Directions for this task → Transcribe the entries exactly as given and skip whatever images they hold.

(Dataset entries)
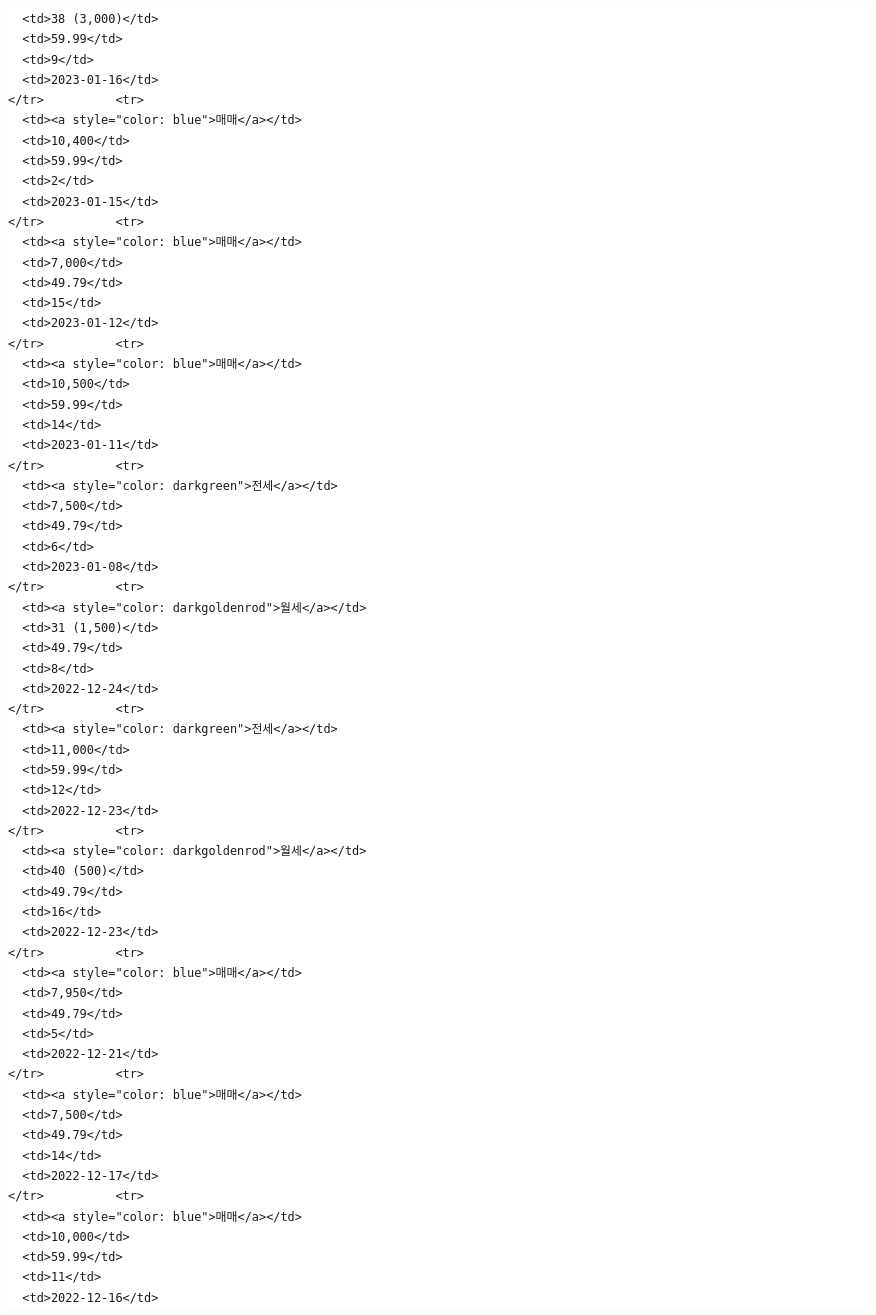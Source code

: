      <td>38 (3,000)</td>
      <td>59.99</td>
      <td>9</td>
      <td>2023-01-16</td>
    </tr>          <tr>
      <td><a style="color: blue">매매</a></td>
      <td>10,400</td>
      <td>59.99</td>
      <td>2</td>
      <td>2023-01-15</td>
    </tr>          <tr>
      <td><a style="color: blue">매매</a></td>
      <td>7,000</td>
      <td>49.79</td>
      <td>15</td>
      <td>2023-01-12</td>
    </tr>          <tr>
      <td><a style="color: blue">매매</a></td>
      <td>10,500</td>
      <td>59.99</td>
      <td>14</td>
      <td>2023-01-11</td>
    </tr>          <tr>
      <td><a style="color: darkgreen">전세</a></td>
      <td>7,500</td>
      <td>49.79</td>
      <td>6</td>
      <td>2023-01-08</td>
    </tr>          <tr>
      <td><a style="color: darkgoldenrod">월세</a></td>
      <td>31 (1,500)</td>
      <td>49.79</td>
      <td>8</td>
      <td>2022-12-24</td>
    </tr>          <tr>
      <td><a style="color: darkgreen">전세</a></td>
      <td>11,000</td>
      <td>59.99</td>
      <td>12</td>
      <td>2022-12-23</td>
    </tr>          <tr>
      <td><a style="color: darkgoldenrod">월세</a></td>
      <td>40 (500)</td>
      <td>49.79</td>
      <td>16</td>
      <td>2022-12-23</td>
    </tr>          <tr>
      <td><a style="color: blue">매매</a></td>
      <td>7,950</td>
      <td>49.79</td>
      <td>5</td>
      <td>2022-12-21</td>
    </tr>          <tr>
      <td><a style="color: blue">매매</a></td>
      <td>7,500</td>
      <td>49.79</td>
      <td>14</td>
      <td>2022-12-17</td>
    </tr>          <tr>
      <td><a style="color: blue">매매</a></td>
      <td>10,000</td>
      <td>59.99</td>
      <td>11</td>
      <td>2022-12-16</td>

Your response →
Source code

:      <td>38 (3,000)</td>
      <td>59.99</td>
      <td>9</td>
      <td>2023-01-16</td>
    </tr>          <tr>
      <td><a style="color: blue">매매</a></td>
      <td>10,400</td>
      <td>59.99</td>
      <td>2</td>
      <td>2023-01-15</td>
    </tr>          <tr>
      <td><a style="color: blue">매매</a></td>
      <td>7,000</td>
      <td>49.79</td>
      <td>15</td>
      <td>2023-01-12</td>
    </tr>          <tr>
      <td><a style="color: blue">매매</a></td>
      <td>10,500</td>
      <td>59.99</td>
      <td>14</td>
      <td>2023-01-11</td>
    </tr>          <tr>
      <td><a style="color: darkgreen">전세</a></td>
      <td>7,500</td>
      <td>49.79</td>
      <td>6</td>
      <td>2023-01-08</td>
    </tr>          <tr>
      <td><a style="color: darkgoldenrod">월세</a></td>
      <td>31 (1,500)</td>
      <td>49.79</td>
      <td>8</td>
      <td>2022-12-24</td>
    </tr>          <tr>
      <td><a style="color: darkgreen">전세</a></td>
      <td>11,000</td>
      <td>59.99</td>
      <td>12</td>
      <td>2022-12-23</td>
    </tr>          <tr>
      <td><a style="color: darkgoldenrod">월세</a></td>
      <td>40 (500)</td>
      <td>49.79</td>
      <td>16</td>
      <td>2022-12-23</td>
    </tr>          <tr>
      <td><a style="color: blue">매매</a></td>
      <td>7,950</td>
      <td>49.79</td>
      <td>5</td>
      <td>2022-12-21</td>
    </tr>          <tr>
      <td><a style="color: blue">매매</a></td>
      <td>7,500</td>
      <td>49.79</td>
      <td>14</td>
      <td>2022-12-17</td>
    </tr>          <tr>
      <td><a style="color: blue">매매</a></td>
      <td>10,000</td>
      <td>59.99</td>
      <td>11</td>
      <td>2022-12-16</td>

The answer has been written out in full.